[Start of Attachment]

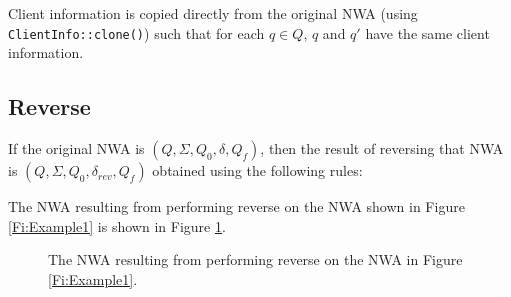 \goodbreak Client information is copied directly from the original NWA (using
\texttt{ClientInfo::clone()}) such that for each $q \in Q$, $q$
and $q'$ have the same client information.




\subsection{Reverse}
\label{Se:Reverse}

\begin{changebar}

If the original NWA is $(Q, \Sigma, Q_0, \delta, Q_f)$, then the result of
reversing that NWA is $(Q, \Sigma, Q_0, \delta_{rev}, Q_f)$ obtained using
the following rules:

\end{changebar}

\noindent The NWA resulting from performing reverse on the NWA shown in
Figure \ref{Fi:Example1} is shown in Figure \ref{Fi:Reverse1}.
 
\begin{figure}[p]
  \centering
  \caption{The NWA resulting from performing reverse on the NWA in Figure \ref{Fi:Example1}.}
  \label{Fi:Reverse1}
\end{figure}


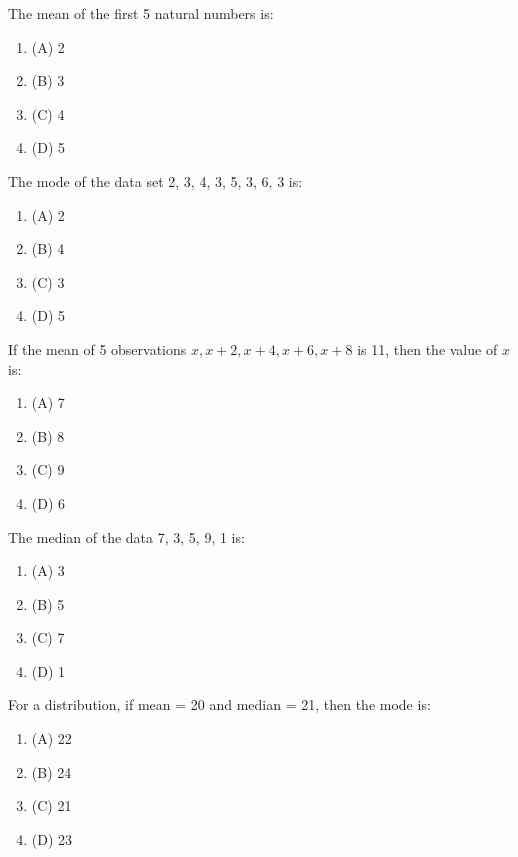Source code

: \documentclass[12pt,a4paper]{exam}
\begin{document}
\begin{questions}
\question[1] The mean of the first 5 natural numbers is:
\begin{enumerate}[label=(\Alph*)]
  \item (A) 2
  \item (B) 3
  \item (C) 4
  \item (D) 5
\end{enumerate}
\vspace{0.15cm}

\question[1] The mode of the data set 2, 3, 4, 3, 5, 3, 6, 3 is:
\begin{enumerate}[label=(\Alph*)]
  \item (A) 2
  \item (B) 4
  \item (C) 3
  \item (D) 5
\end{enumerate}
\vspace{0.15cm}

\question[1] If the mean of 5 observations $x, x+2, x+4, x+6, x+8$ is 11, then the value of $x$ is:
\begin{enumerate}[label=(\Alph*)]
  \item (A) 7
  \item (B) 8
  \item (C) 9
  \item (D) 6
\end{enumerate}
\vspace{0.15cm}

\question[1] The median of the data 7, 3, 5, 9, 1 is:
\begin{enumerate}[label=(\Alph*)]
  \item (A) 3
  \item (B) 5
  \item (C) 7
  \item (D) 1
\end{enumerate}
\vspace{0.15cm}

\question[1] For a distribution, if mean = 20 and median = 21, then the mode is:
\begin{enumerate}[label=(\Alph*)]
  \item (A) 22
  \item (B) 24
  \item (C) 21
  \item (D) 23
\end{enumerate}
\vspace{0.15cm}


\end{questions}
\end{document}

[End of Attachment]

PROBLEM DESCRIPTION
Your answer should contain all the material above, written out exactly, and none of the pictures.

TASK SOLUTION
 \goodbreak Client information is copied directly from the original NWA (using
\texttt{ClientInfo::clone()}) such that for each $q \in Q$, $q$
and $q'$ have the same client information.




\subsection{Reverse}
\label{Se:Reverse}

\begin{changebar}

If the original NWA is $(Q, \Sigma, Q_0, \delta, Q_f)$, then the result of
reversing that NWA is $(Q, \Sigma, Q_0, \delta_{rev}, Q_f)$ obtained using
the following rules:

\end{changebar}

\noindent The NWA resulting from performing reverse on the NWA shown in
Figure \ref{Fi:Example1} is shown in Figure \ref{Fi:Reverse1}.
 
\begin{figure}[p]
  \centering
  \caption{The NWA resulting from performing reverse on the NWA in Figure \ref{Fi:Example1}.}
  \label{Fi:Reverse1}
\end{figure}


Source code

: \documentclass[12pt,a4paper]{exam}
\begin{document}
\begin{questions}
\question[1] The mean of the first 5 natural numbers is:
\begin{enumerate}[label=(\Alph*)]
  \item (A) 2
  \item (B) 3
  \item (C) 4
  \item (D) 5
\end{enumerate}
\vspace{0.15cm}

\question[1] The mode of the data set 2, 3, 4, 3, 5, 3, 6, 3 is:
\begin{enumerate}[label=(\Alph*)]
  \item (A) 2
  \item (B) 4
  \item (C) 3
  \item (D) 5
\end{enumerate}
\vspace{0.15cm}

\question[1] If the mean of 5 observations $x, x+2, x+4, x+6, x+8$ is 11, then the value of $x$ is:
\begin{enumerate}[label=(\Alph*)]
  \item (A) 7
  \item (B) 8
  \item (C) 9
  \item (D) 6
\end{enumerate}
\vspace{0.15cm}

\question[1] The median of the data 7, 3, 5, 9, 1 is:
\begin{enumerate}[label=(\Alph*)]
  \item (A) 3
  \item (B) 5
  \item (C) 7
  \item (D) 1
\end{enumerate}
\vspace{0.15cm}

\question[1] For a distribution, if mean = 20 and median = 21, then the mode is:
\begin{enumerate}[label=(\Alph*)]
  \item (A) 22
  \item (B) 24
  \item (C) 21
  \item (D) 23
\end{enumerate}
\vspace{0.15cm}


\end{questions}
\end{document}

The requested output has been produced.